In other words, they weren’t happy because they could ignore unpleasant things, but instead their amygdala had a balanced response to both extremes.

The researchers propose that instead of focusing entirely on avoiding personal harm, the amygdala is involved in empathetic response as it’s also activated by seeing others in need.

This suggests that our amygdala is primed by our psychological state, and how can we separate our mental or emotional state from our cultural milieu?

Neuroscience labels a person’s capacity to regulate their emotional reactions as their ‘affective style’ and considers it a combination of nature and nurture.

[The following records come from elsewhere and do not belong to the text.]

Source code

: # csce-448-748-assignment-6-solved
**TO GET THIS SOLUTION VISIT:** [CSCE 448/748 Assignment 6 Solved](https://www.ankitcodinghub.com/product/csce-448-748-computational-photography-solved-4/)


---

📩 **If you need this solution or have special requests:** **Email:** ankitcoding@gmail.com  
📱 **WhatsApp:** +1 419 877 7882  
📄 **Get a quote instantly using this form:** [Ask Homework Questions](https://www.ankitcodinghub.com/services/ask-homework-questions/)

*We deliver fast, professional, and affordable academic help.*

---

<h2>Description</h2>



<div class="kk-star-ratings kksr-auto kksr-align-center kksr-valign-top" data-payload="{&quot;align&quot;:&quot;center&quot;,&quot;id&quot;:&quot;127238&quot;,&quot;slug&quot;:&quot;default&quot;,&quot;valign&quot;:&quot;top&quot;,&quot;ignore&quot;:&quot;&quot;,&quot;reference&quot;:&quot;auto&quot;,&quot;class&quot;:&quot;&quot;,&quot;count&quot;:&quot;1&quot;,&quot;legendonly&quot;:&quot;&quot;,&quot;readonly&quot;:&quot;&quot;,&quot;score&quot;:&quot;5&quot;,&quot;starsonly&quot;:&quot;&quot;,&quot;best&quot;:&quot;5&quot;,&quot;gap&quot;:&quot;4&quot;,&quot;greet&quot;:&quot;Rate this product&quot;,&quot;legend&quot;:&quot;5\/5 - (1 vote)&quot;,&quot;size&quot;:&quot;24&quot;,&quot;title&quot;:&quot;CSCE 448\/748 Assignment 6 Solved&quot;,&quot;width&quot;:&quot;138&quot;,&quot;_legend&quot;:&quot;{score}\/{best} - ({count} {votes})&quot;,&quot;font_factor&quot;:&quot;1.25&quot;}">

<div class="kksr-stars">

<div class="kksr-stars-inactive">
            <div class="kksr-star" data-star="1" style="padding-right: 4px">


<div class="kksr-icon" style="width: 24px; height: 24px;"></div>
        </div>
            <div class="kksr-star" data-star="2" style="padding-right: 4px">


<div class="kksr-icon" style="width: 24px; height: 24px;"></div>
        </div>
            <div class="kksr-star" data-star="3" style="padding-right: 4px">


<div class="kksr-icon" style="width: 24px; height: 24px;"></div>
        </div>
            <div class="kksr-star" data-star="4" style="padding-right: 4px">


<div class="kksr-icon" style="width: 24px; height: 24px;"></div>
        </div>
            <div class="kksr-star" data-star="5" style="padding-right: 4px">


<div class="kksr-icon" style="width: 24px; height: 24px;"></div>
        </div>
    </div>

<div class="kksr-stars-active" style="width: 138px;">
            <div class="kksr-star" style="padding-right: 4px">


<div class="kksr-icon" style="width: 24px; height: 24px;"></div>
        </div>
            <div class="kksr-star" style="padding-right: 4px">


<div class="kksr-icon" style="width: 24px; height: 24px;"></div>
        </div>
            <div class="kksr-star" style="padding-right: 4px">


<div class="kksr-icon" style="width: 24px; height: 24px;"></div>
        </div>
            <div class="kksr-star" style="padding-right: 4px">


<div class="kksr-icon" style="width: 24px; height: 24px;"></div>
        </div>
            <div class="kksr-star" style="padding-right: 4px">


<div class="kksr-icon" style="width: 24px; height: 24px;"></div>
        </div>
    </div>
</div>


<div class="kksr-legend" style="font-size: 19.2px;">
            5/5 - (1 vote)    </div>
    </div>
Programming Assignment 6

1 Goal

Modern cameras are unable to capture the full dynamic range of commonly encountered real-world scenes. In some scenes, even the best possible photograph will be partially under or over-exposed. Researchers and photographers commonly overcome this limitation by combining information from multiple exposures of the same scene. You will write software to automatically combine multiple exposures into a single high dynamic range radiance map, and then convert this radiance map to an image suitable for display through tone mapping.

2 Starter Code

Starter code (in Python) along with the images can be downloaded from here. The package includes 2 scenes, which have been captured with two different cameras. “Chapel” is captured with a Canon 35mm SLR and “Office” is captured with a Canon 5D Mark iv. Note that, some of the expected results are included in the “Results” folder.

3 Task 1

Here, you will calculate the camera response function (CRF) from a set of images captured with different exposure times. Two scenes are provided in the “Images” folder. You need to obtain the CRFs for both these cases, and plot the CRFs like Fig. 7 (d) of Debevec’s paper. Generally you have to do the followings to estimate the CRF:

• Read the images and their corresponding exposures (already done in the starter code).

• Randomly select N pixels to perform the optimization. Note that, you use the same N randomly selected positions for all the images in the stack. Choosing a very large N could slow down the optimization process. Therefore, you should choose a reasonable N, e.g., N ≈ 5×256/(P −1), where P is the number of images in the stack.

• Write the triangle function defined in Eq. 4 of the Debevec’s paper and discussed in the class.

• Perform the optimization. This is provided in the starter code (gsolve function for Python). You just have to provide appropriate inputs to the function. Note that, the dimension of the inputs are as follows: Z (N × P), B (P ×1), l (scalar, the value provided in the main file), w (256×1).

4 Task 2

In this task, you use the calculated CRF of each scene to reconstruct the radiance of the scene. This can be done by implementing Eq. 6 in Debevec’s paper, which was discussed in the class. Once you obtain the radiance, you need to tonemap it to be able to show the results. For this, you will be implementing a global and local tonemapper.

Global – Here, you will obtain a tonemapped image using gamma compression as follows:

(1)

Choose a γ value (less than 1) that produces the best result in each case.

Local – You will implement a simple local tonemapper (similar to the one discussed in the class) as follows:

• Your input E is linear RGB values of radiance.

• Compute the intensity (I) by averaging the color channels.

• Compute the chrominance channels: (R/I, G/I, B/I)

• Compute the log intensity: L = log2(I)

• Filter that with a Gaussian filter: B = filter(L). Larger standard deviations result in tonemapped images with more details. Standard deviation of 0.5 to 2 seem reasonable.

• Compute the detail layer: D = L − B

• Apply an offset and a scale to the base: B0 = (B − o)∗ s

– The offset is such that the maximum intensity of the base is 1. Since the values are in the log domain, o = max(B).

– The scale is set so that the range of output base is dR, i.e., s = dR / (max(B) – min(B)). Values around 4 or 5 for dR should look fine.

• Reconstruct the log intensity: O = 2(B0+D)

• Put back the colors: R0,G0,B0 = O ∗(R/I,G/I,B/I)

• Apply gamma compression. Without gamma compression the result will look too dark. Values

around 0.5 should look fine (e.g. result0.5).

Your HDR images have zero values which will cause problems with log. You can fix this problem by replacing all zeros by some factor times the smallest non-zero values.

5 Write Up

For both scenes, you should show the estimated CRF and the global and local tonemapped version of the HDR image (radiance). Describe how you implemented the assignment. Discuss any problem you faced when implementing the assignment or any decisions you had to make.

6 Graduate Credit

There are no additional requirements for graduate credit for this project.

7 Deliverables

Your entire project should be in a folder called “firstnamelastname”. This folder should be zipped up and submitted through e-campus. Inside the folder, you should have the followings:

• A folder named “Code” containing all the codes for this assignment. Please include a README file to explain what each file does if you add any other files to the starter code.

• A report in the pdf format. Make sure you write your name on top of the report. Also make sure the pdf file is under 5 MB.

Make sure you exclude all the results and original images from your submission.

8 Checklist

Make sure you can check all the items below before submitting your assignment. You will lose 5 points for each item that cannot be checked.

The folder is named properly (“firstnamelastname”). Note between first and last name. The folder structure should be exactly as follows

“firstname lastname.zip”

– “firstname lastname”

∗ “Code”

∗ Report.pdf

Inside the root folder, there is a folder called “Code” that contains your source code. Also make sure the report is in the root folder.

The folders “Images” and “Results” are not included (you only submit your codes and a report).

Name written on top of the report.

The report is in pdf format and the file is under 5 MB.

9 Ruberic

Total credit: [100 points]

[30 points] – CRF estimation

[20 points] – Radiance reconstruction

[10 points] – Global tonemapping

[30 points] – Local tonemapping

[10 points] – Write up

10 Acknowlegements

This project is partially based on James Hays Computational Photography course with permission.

And if the role of the amygdala is simply to help us know what signals to pay attention to this makes it a neutral observer, that is then overlaid with cultural patterning.

This is not to say that babies are born as blank slates with neutral amygdalas. It’s much more complex than that with an unborn child already affected by layers of cultural practices, as well as environmental and social conditions, which humans may or may not be able to control.

Levels of anxiety can be ramped up by the in-utero experience, which is intimately linked to their mother’s environment, her psyche and her social situation. Even the grandparents’ experiences affect the baby’s gene expression through epigenetics. And recent microbiome research tells us that before we’re born our mother’s microbial world is already impacting our emotional or mental propensities, which are entwined in multiple ways, with these microbes through our gut-brain axis and neuro-biology, (amygdala included).

We also can’t discount medical-cultural practices that affect the microbiome, the chemical body burden of living in toxic environments, and the stress of trauma or unjust social systems.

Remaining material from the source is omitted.